MtDNA and Y chromosome polymorphisms in Hungary: inferences from the palaeolithic, neolithic and Uralic influences on the modern Hungarian gene pool
erster Satz in der Introduction.
Widerspruch? Ausnahmen?
Bitte um Aufklärung.
Danke schön.
LG lynxxx
Anstatt nach dem Zitat zu suchen, gebe ich lieber die folgenden Merksätze zu Protokoll:
1. Genetische Verwandtschaft ist nicht gleich sprachliche Verwandtschaft.
2. Ethnische Verwandtschaft ist nicht gleich genetische Verwandtschaft.

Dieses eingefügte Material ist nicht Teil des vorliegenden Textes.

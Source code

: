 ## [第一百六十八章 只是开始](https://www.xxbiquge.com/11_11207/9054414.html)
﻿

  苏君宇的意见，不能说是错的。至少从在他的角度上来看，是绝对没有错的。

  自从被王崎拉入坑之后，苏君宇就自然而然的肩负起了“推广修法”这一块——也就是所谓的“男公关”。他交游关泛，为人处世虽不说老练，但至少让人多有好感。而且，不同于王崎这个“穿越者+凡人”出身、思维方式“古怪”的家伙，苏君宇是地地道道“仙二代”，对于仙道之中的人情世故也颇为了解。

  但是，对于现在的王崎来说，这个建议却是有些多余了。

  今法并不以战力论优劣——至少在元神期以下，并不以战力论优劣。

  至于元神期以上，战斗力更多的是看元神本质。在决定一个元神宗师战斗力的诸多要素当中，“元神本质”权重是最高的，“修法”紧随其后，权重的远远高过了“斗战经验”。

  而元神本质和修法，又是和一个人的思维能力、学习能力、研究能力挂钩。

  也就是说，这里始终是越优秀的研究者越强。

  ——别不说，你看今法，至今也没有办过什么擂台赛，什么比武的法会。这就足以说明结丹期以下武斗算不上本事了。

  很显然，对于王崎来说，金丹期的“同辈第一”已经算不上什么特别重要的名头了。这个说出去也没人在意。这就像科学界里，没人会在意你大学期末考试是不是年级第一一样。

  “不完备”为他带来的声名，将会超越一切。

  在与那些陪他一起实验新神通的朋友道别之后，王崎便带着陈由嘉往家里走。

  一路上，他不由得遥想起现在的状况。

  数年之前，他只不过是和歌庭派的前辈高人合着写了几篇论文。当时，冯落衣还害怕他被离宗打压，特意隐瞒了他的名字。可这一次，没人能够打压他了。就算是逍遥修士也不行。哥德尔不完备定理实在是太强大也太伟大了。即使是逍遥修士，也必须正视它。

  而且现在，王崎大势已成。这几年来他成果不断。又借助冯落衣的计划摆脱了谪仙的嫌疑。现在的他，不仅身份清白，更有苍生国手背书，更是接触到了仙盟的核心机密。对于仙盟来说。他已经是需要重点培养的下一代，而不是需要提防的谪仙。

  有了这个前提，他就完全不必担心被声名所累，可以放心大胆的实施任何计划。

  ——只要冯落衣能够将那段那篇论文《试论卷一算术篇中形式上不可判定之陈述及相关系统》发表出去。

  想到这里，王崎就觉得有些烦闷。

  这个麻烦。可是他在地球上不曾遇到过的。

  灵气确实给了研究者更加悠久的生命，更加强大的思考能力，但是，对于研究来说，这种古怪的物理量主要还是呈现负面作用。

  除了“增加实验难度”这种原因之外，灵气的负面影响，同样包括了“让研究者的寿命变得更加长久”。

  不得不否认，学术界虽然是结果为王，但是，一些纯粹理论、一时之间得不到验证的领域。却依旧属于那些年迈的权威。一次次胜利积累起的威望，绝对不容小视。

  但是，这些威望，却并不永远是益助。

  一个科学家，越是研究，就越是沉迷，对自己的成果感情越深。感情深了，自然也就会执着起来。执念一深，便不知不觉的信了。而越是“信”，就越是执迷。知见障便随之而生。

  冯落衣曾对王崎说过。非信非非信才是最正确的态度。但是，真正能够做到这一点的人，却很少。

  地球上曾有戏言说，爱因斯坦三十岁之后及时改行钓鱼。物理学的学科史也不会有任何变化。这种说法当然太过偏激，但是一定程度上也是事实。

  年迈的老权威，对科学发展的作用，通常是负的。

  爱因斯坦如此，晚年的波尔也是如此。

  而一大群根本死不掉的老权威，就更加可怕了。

3. Sprachliche Verwandtschaft ist nicht gleich ethnische Verwandtschaft.
Der Begriff "
ethnische Verwandtschaft" ist schwammig, denn "ethnische Zusammengehörigkeit" ist ein soziales, kulturelles, politisches Gefüge, das mit Sprache nur mittelbar und mit Genetik fast gar nichts zu tun hat.
Der Begriff "
genetische Verwandtschaft" ist relativ, denn alle Menschen sind miteinander genetisch verwandt. Der Satz
"Die Filipinos sind genetisch nicht mit den Koreanern verwandt" ist also kompletter Käse; der Satz
"Die Filipinos sind nach den Untersuchungen Cavalli-Sforzas genetisch näher mit den Griechen als mit den Koreanern verwandt" ist korrekt.
Der Begriff "
sprachliche Verwandtschaft" hat auch seine Tücken, ist jedoch einigermaßen definierbar, da man bei Beziehungen zwischen Sprachen immerhin zumeist unterscheiden kann zwischen a) Verwandtschaft nachweisbar und wissenschaftlich anerkannt und b) keine Verwandtschaft nachweisbar bzw. wissenschaftlich umstritten.

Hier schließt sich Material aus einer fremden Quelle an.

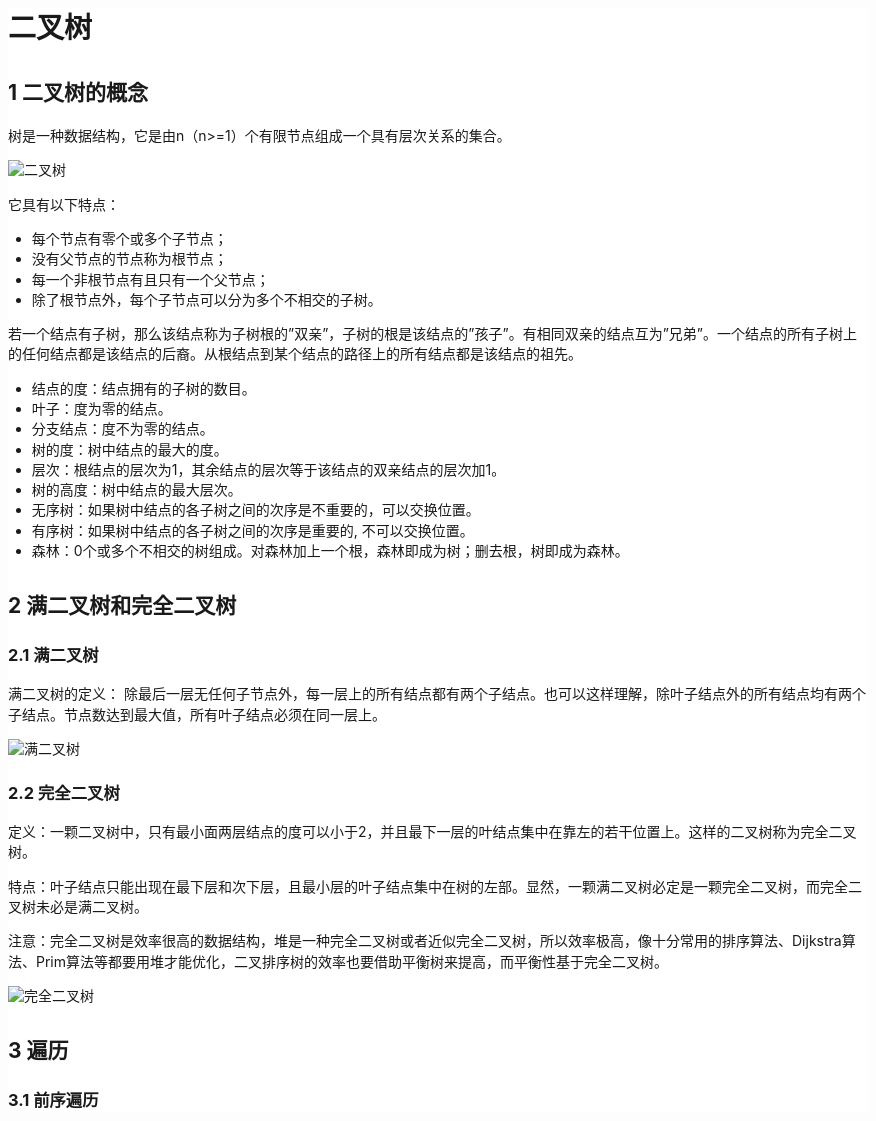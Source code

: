 # 二叉树

## 1 二叉树的概念

树是一种数据结构，它是由n（n>=1）个有限节点组成一个具有层次关系的集合。

![二叉树](https://fenrana.oss-cn-beijing.aliyuncs.com/二叉树.jpg)

它具有以下特点：

- 每个节点有零个或多个子节点；
- 没有父节点的节点称为根节点；
- 每一个非根节点有且只有一个父节点；
- 除了根节点外，每个子节点可以分为多个不相交的子树。

若一个结点有子树，那么该结点称为子树根的”双亲”，子树的根是该结点的”孩子”。有相同双亲的结点互为”兄弟”。一个结点的所有子树上的任何结点都是该结点的后裔。从根结点到某个结点的路径上的所有结点都是该结点的祖先。

- 结点的度：结点拥有的子树的数目。
- 叶子：度为零的结点。
- 分支结点：度不为零的结点。
- 树的度：树中结点的最大的度。
- 层次：根结点的层次为1，其余结点的层次等于该结点的双亲结点的层次加1。
- 树的高度：树中结点的最大层次。
- 无序树：如果树中结点的各子树之间的次序是不重要的，可以交换位置。
- 有序树：如果树中结点的各子树之间的次序是重要的, 不可以交换位置。
- 森林：0个或多个不相交的树组成。对森林加上一个根，森林即成为树；删去根，树即成为森林。

## 2 满二叉树和完全二叉树

### 2.1 满二叉树

满二叉树的定义：
除最后一层无任何子节点外，每一层上的所有结点都有两个子结点。也可以这样理解，除叶子结点外的所有结点均有两个子结点。节点数达到最大值，所有叶子结点必须在同一层上。

![满二叉树](https://fenrana.oss-cn-beijing.aliyuncs.com/满二叉树.jpg)

### 2.2 完全二叉树

定义：一颗二叉树中，只有最小面两层结点的度可以小于2，并且最下一层的叶结点集中在靠左的若干位置上。这样的二叉树称为完全二叉树。

特点：叶子结点只能出现在最下层和次下层，且最小层的叶子结点集中在树的左部。显然，一颗满二叉树必定是一颗完全二叉树，而完全二叉树未必是满二叉树。

注意：完全二叉树是效率很高的数据结构，堆是一种完全二叉树或者近似完全二叉树，所以效率极高，像十分常用的排序算法、Dijkstra算法、Prim算法等都要用堆才能优化，二叉排序树的效率也要借助平衡树来提高，而平衡性基于完全二叉树。

![完全二叉树](https://fenrana.oss-cn-beijing.aliyuncs.com/完全二叉树.jpg)

## 3 遍历

### 3.1 前序遍历
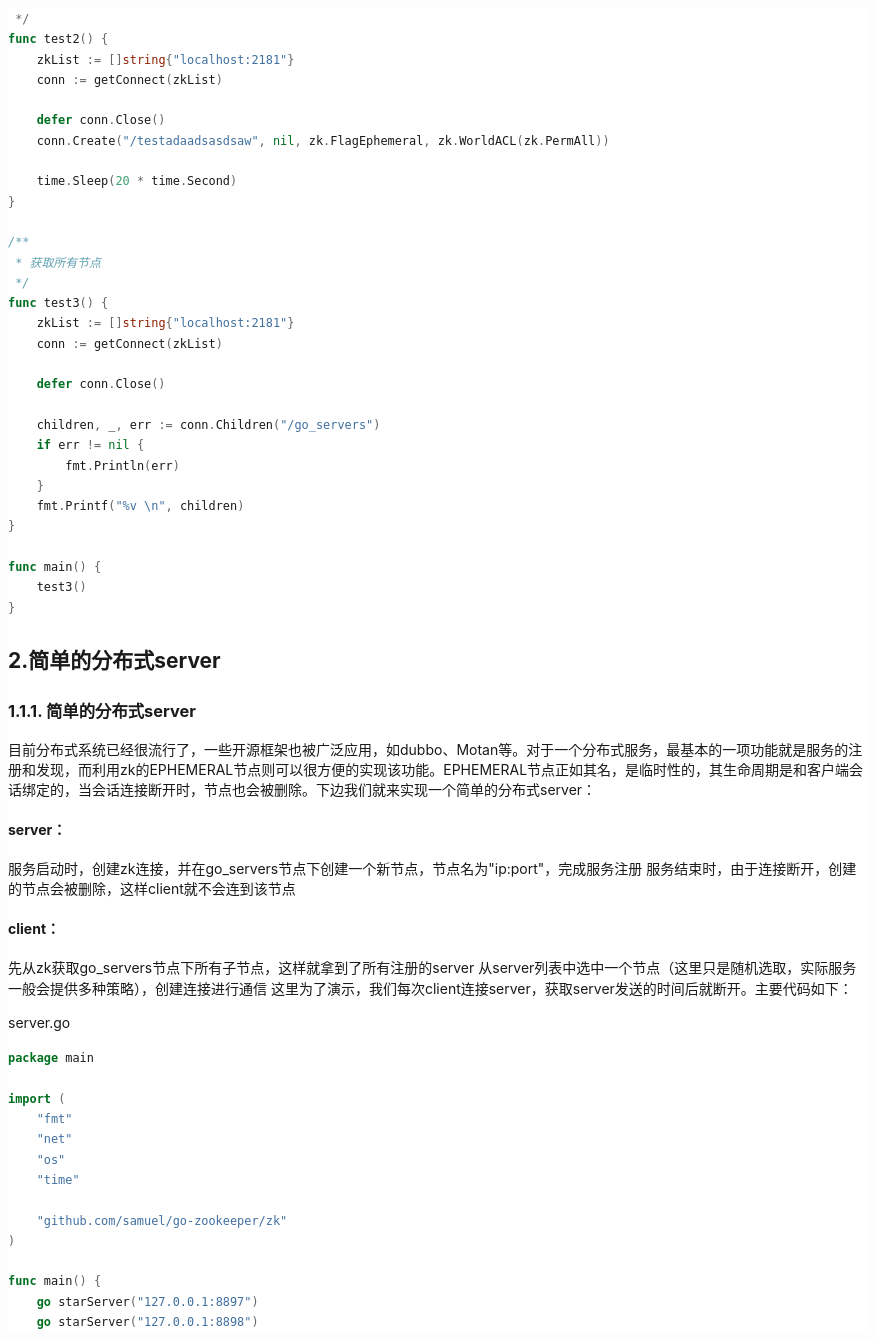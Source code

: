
```go
 */
func test2() {
    zkList := []string{"localhost:2181"}
    conn := getConnect(zkList)

    defer conn.Close()
    conn.Create("/testadaadsasdsaw", nil, zk.FlagEphemeral, zk.WorldACL(zk.PermAll))

    time.Sleep(20 * time.Second)
}

/**
 * 获取所有节点
 */
func test3() {
    zkList := []string{"localhost:2181"}
    conn := getConnect(zkList)

    defer conn.Close()

    children, _, err := conn.Children("/go_servers")
    if err != nil {
        fmt.Println(err)
    }
    fmt.Printf("%v \n", children)
}

func main() {
    test3()
}
```

## 2.简单的分布式server

### 1.1.1. 简单的分布式server

目前分布式系统已经很流行了，一些开源框架也被广泛应用，如dubbo、Motan等。对于一个分布式服务，最基本的一项功能就是服务的注册和发现，而利用zk的EPHEMERAL节点则可以很方便的实现该功能。EPHEMERAL节点正如其名，是临时性的，其生命周期是和客户端会话绑定的，当会话连接断开时，节点也会被删除。下边我们就来实现一个简单的分布式server：

#### server：

服务启动时，创建zk连接，并在go_servers节点下创建一个新节点，节点名为"ip:port"，完成服务注册 服务结束时，由于连接断开，创建的节点会被删除，这样client就不会连到该节点

#### client：

先从zk获取go_servers节点下所有子节点，这样就拿到了所有注册的server 从server列表中选中一个节点（这里只是随机选取，实际服务一般会提供多种策略），创建连接进行通信 这里为了演示，我们每次client连接server，获取server发送的时间后就断开。主要代码如下：

server.go

```go
package main

import (
    "fmt"
    "net"
    "os"
    "time"

    "github.com/samuel/go-zookeeper/zk"
)

func main() {
    go starServer("127.0.0.1:8897")
    go starServer("127.0.0.1:8898")
```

Darüber hinaus lassen sich bei nachgewiesener Verwandtschaft die Verwandtschaftsverhältnisse oft näher bestimmen, z. B. ist das Englische unstreitig mit dem Deutschen näher verwandt als mit dem Polnischen.
Die Sprachen der Menschheit lassen sich in Sprachfamilien mit klar definierten Grenzen einteilen, es gibt z. B. keinen fließenden Übergang zwischen Indoeuropäisch und Baskisch oder zwischen Türkisch und Indoeuropäisch.
Andererseits haben wir es auf der genetischen Landkarte (abgesehen von Inseln) ausschließlich mit fließenden Übergängen zu tun. Daß sich hier keine Deckungsgleichheit mit den scharfen Sprachgrenzen herstellen läßt, leuchtet ein. Wenn man es aber einerseits mit den Sprachgrenzen nicht so genau nimmt, andererseits die Tatsache nützt, daß angesichts der fließenden genetischen Übergänge irgendwelche "genetischen Grenzen" relativ willkürlich gezogen werden können, läßt sich ohne weiteres eine "Übereinstimmung im Groben" (
"generally correlate") herstellen und behaupten. Im Detail stimmt es dann natürlich vorn und hinten nicht.
Die indoeuropäischen Schweden sind sind selbstverständlich genetisch mit den uralischsprechenden Finnen viel näher verwandt als mit ihren sprachverwandten Brüdern und Schwestern Indiens, die ihrerseits genetisch der dravidischen Nachbarbevölkerung viel näher stehen.